Baca juga: Bapanas dorong produktivitas gula di NTT agar swasembada

Terkait dengan lahan baru, Soemitro mengingatkan agar pemerintah serius untuk mewujudkan proyek perkebunan tebu seluas 2 juta hektare di Merauke. Menurut perhitungannya, diperlukan 100 pabrik gula jika benar-benar ingin menyerap 2 juta hektare lahan tersebut.

“Tidak bisa tebu itu di sana (di Merauke) dipanen, tapi digiling di Jawa atau digiling di Sulawesi. Pabriknya juga harus ada di sana. Karena setelah ditebang jarak 24 jam, maka karakter tanaman tebu ini sudah beda untuk diproduksi menjadi gula,” jelas dia.

Terkait dengan ketahanan energi, Perpres No. 40 Tahun 2023 juga menyebutkan target peningkatan produksi bioetanol yang bersumber dari tanaman tebu paling sedikit 1,2 juta kilo liter paling lambat pada tahun 2030.

Untuk mencapai ketahanan energi tersebut, Soemitro mengingatkan bahwa permasalahan swasembada gula harus diselesaikan terlebih dahulu. Menurutnya, terlalu riskan jika pemanfaatan tebu dikedepankan untuk pembuatan bioetanol sementara saat ini Indonesia masih mengimpor gula.

Ia mendorong pemerintah untuk benar-benar menetapkan tanaman-tanaman yang dijadikan bahan baku bioetanol mengingat target pada tahun 2030 sangat besar. Jika pemerintah memang menginginkan produksi bioetanol dari tebu, maka diperlukan keseriusan untuk meningkatkan produktivitas tebu.

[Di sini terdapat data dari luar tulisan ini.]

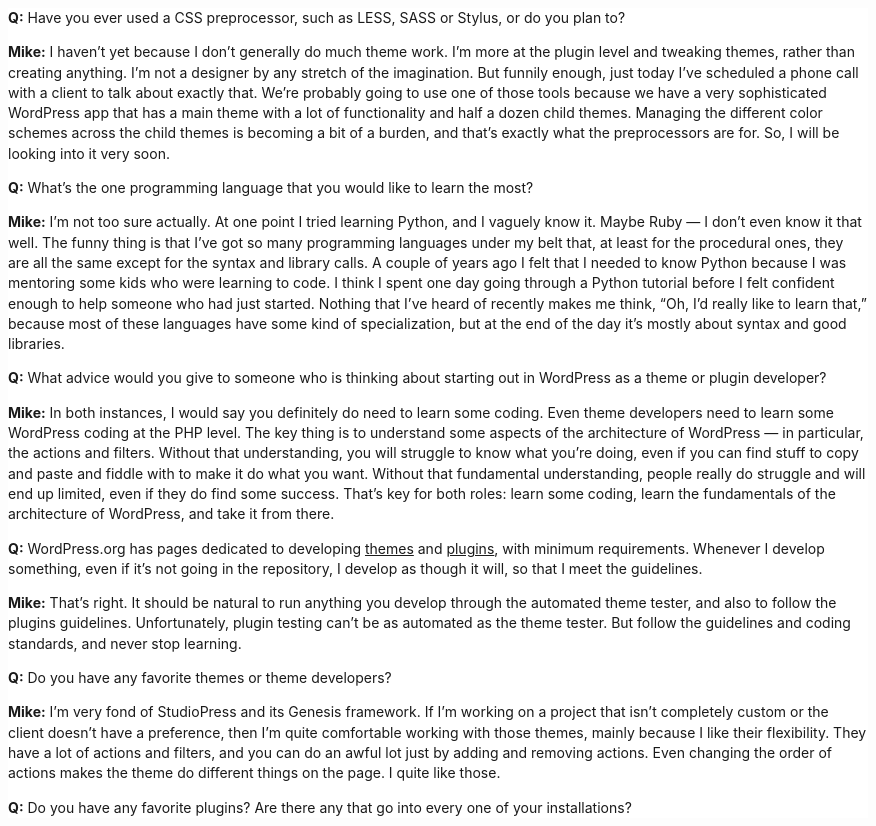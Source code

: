 <strong>Q:</strong> Have you ever used a CSS preprocessor, such as LESS, SASS or Stylus, or do you plan to?

<strong>Mike:</strong> I haven’t yet because I don’t generally do much theme work. I’m more at the plugin level and tweaking themes, rather than creating anything. I’m not a designer by any stretch of the imagination. But funnily enough, just today I’ve scheduled a phone call with a client to talk about exactly that. We’re probably going to use one of those tools because we have a very sophisticated WordPress app that has a main theme with a lot of functionality and half a dozen child themes. Managing the different color schemes across the child themes is becoming a bit of a burden, and that’s exactly what the preprocessors are for. So, I will be looking into it very soon.

<strong>Q:</strong> What’s the one programming language that you would like to learn the most?

<strong>Mike:</strong> I’m not too sure actually. At one point I tried learning Python, and I vaguely know it. Maybe Ruby — I don’t even know it that well. The funny thing is that I’ve got so many programming languages under my belt that, at least for the procedural ones, they are all the same except for the syntax and library calls. A couple of years ago I felt that I needed to know Python because I was mentoring some kids who were learning to code. I think I spent one day going through a Python tutorial before I felt confident enough to help someone who had just started. Nothing that I’ve heard of recently makes me think, “Oh, I’d really like to learn that,” because most of these languages have some kind of specialization, but at the end of the day it’s mostly about syntax and good libraries.

<strong>Q:</strong> What advice would you give to someone who is thinking about starting out in WordPress as a theme or plugin developer?

<strong>Mike:</strong> In both instances, I would say you definitely do need to learn some coding. Even theme developers need to learn some WordPress coding at the PHP level. The key thing is to understand some aspects of the architecture of WordPress — in particular, the actions and filters. Without that understanding, you will struggle to know what you’re doing, even if you can find stuff to copy and paste and fiddle with to make it do what you want. Without that fundamental understanding, people really do struggle and will end up limited, even if they do find some success. That’s key for both roles: learn some coding, learn the fundamentals of the architecture of WordPress, and take it from there.

<strong>Q:</strong> WordPress.org has pages dedicated to developing <a href="https://make.wordpress.org/themes/guidelines/">themes</a> and <a href="https://wordpress.org/plugins/about/guidelines/">plugins</a>, with minimum requirements. Whenever I develop something, even if it’s not going in the repository, I develop as though it will, so that I meet the guidelines.

<strong>Mike:</strong> That’s right. It should be natural to run anything you develop through the automated theme tester, and also to follow the plugins guidelines. Unfortunately, plugin testing can’t be as automated as the theme tester. But follow the guidelines and coding standards, and never stop learning.

<strong>Q:</strong> Do you have any favorite themes or theme developers?

<strong>Mike:</strong> I’m very fond of StudioPress and its Genesis framework. If I’m working on a project that isn’t completely custom or the client doesn’t have a preference, then I’m quite comfortable working with those themes, mainly because I like their flexibility. They have a lot of actions and filters, and you can do an awful lot just by adding and removing actions. Even changing the order of actions makes the theme do different things on the page. I quite like those.

<strong>Q:</strong> Do you have any favorite plugins? Are there any that go into every one of your installations?
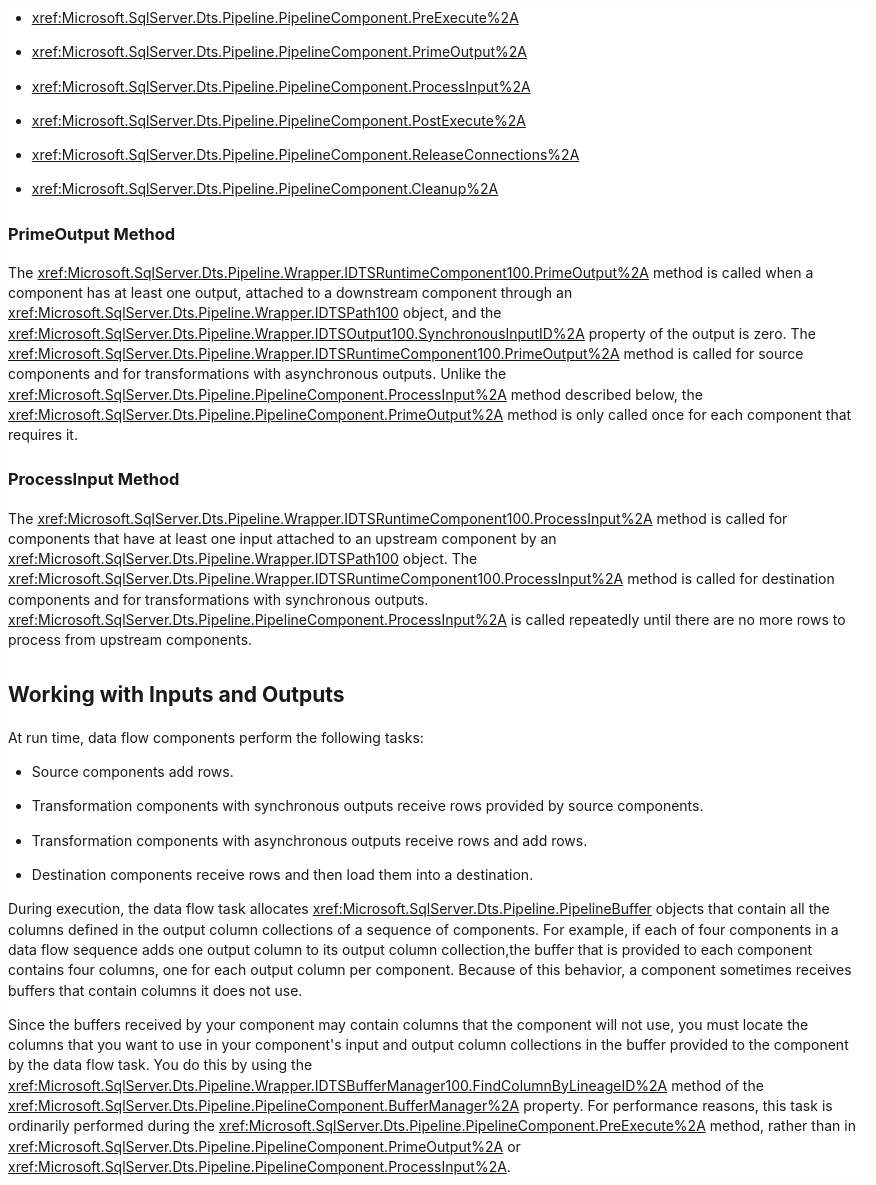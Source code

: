 -   <xref:Microsoft.SqlServer.Dts.Pipeline.PipelineComponent.PreExecute%2A>  
  
-   <xref:Microsoft.SqlServer.Dts.Pipeline.PipelineComponent.PrimeOutput%2A>  
  
-   <xref:Microsoft.SqlServer.Dts.Pipeline.PipelineComponent.ProcessInput%2A>  
  
-   <xref:Microsoft.SqlServer.Dts.Pipeline.PipelineComponent.PostExecute%2A>  
  
-   <xref:Microsoft.SqlServer.Dts.Pipeline.PipelineComponent.ReleaseConnections%2A>  
  
-   <xref:Microsoft.SqlServer.Dts.Pipeline.PipelineComponent.Cleanup%2A>  
  
### PrimeOutput Method  
 The <xref:Microsoft.SqlServer.Dts.Pipeline.Wrapper.IDTSRuntimeComponent100.PrimeOutput%2A> method is called when a component has at least one output, attached to a downstream component through an <xref:Microsoft.SqlServer.Dts.Pipeline.Wrapper.IDTSPath100> object, and the <xref:Microsoft.SqlServer.Dts.Pipeline.Wrapper.IDTSOutput100.SynchronousInputID%2A> property of the output is zero. The <xref:Microsoft.SqlServer.Dts.Pipeline.Wrapper.IDTSRuntimeComponent100.PrimeOutput%2A> method is called for source components and for transformations with asynchronous outputs. Unlike the <xref:Microsoft.SqlServer.Dts.Pipeline.PipelineComponent.ProcessInput%2A> method described below, the <xref:Microsoft.SqlServer.Dts.Pipeline.PipelineComponent.PrimeOutput%2A> method is only called once for each component that requires it.  
  
### ProcessInput Method  
 The <xref:Microsoft.SqlServer.Dts.Pipeline.Wrapper.IDTSRuntimeComponent100.ProcessInput%2A> method is called for components that have at least one input attached to an upstream component by an <xref:Microsoft.SqlServer.Dts.Pipeline.Wrapper.IDTSPath100> object. The <xref:Microsoft.SqlServer.Dts.Pipeline.Wrapper.IDTSRuntimeComponent100.ProcessInput%2A> method is called for destination components and for transformations with synchronous outputs. <xref:Microsoft.SqlServer.Dts.Pipeline.PipelineComponent.ProcessInput%2A> is called repeatedly until there are no more rows to process from upstream components.  
  
## Working with Inputs and Outputs  
 At run time, data flow components perform the following tasks:  
  
-   Source components add rows.  
  
-   Transformation components with synchronous outputs receive rows provided by source components.  
  
-   Transformation components with asynchronous outputs receive rows and add rows.  
  
-   Destination components receive rows and then load them into a destination.  
  
 During execution, the data flow task allocates <xref:Microsoft.SqlServer.Dts.Pipeline.PipelineBuffer> objects that contain all the columns defined in the output column collections of a sequence of components. For example, if each of four components in a data flow sequence adds one output column to its output column collection,the buffer that is provided to each component contains four columns, one for each output column per component. Because of this behavior, a component sometimes receives buffers that contain columns it does not use.  
  
 Since the buffers received by your component may contain columns that the component will not use, you must locate the columns that you want to use in your component's input and output column collections in the buffer provided to the component by the data flow task. You do this by using the <xref:Microsoft.SqlServer.Dts.Pipeline.Wrapper.IDTSBufferManager100.FindColumnByLineageID%2A> method of the <xref:Microsoft.SqlServer.Dts.Pipeline.PipelineComponent.BufferManager%2A> property. For performance reasons, this task is ordinarily performed during the <xref:Microsoft.SqlServer.Dts.Pipeline.PipelineComponent.PreExecute%2A> method, rather than in <xref:Microsoft.SqlServer.Dts.Pipeline.PipelineComponent.PrimeOutput%2A> or <xref:Microsoft.SqlServer.Dts.Pipeline.PipelineComponent.ProcessInput%2A>.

“Jadi ini harus kita seriusi. Kita mau buat bioetanol dari apa? Misalnya dari rumput laut. Iya, di mana rumput lautnya? Tidak apa-apa (kalau sumbernya dari rumput laut), ayo kita berangkat dari rumput laut. Kita tanam rumput laut yang sebanyak-banyaknya. Atau misalnya dari umbi. Ya, tidak apa-apa. Tapi, ayo serius,” kata Soemitro.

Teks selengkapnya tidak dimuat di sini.